(WHAT THIS TASK INVOLVES): Transcription of the full listing is required, character for character.

--- SOURCE MATERIAL Enclosed Below ---

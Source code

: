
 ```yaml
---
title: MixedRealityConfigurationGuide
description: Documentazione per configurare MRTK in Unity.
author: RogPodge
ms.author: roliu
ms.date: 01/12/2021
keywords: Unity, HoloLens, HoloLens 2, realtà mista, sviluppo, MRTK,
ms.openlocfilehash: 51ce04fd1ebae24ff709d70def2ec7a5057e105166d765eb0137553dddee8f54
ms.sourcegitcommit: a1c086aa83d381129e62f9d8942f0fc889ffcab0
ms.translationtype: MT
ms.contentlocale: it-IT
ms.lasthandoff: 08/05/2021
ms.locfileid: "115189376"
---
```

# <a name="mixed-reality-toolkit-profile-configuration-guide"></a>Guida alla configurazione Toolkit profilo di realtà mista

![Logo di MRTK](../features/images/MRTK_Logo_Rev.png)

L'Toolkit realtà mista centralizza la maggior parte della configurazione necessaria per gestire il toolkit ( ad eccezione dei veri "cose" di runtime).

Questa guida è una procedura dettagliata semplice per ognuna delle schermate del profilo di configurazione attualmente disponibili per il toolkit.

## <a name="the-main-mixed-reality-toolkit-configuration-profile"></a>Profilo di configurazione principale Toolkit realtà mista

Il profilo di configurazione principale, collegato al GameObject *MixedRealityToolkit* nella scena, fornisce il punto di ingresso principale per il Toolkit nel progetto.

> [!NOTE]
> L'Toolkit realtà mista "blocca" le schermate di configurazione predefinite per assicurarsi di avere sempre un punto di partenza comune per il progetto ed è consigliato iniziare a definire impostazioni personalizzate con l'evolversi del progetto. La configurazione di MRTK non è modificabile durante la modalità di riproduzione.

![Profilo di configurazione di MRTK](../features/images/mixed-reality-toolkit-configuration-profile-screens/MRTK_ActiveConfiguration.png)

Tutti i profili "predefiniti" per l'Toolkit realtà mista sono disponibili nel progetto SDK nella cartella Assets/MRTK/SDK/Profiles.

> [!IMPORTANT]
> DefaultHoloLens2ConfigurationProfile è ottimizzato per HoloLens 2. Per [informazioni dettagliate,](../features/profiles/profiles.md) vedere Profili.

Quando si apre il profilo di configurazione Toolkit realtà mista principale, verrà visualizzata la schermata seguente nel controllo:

--- End of Enclosed SOURCE MATERIAL ---

(EXERCISE OUTPUT):
Source code

:
 ```yaml
---
title: MixedRealityConfigurationGuide
description: Documentazione per configurare MRTK in Unity.
author: RogPodge
ms.author: roliu
ms.date: 01/12/2021
keywords: Unity, HoloLens, HoloLens 2, realtà mista, sviluppo, MRTK,
ms.openlocfilehash: 51ce04fd1ebae24ff709d70def2ec7a5057e105166d765eb0137553dddee8f54
ms.sourcegitcommit: a1c086aa83d381129e62f9d8942f0fc889ffcab0
ms.translationtype: MT
ms.contentlocale: it-IT
ms.lasthandoff: 08/05/2021
ms.locfileid: "115189376"
---
```

# <a name="mixed-reality-toolkit-profile-configuration-guide"></a>Guida alla configurazione Toolkit profilo di realtà mista

![Logo di MRTK](../features/images/MRTK_Logo_Rev.png)

L'Toolkit realtà mista centralizza la maggior parte della configurazione necessaria per gestire il toolkit ( ad eccezione dei veri "cose" di runtime).

Questa guida è una procedura dettagliata semplice per ognuna delle schermate del profilo di configurazione attualmente disponibili per il toolkit.

## <a name="the-main-mixed-reality-toolkit-configuration-profile"></a>Profilo di configurazione principale Toolkit realtà mista

Il profilo di configurazione principale, collegato al GameObject *MixedRealityToolkit* nella scena, fornisce il punto di ingresso principale per il Toolkit nel progetto.

> [!NOTE]
> L'Toolkit realtà mista "blocca" le schermate di configurazione predefinite per assicurarsi di avere sempre un punto di partenza comune per il progetto ed è consigliato iniziare a definire impostazioni personalizzate con l'evolversi del progetto. La configurazione di MRTK non è modificabile durante la modalità di riproduzione.

![Profilo di configurazione di MRTK](../features/images/mixed-reality-toolkit-configuration-profile-screens/MRTK_ActiveConfiguration.png)

Tutti i profili "predefiniti" per l'Toolkit realtà mista sono disponibili nel progetto SDK nella cartella Assets/MRTK/SDK/Profiles.

> [!IMPORTANT]
> DefaultHoloLens2ConfigurationProfile è ottimizzato per HoloLens 2. Per [informazioni dettagliate,](../features/profiles/profiles.md) vedere Profili.

Quando si apre il profilo di configurazione Toolkit realtà mista principale, verrà visualizzata la schermata seguente nel controllo:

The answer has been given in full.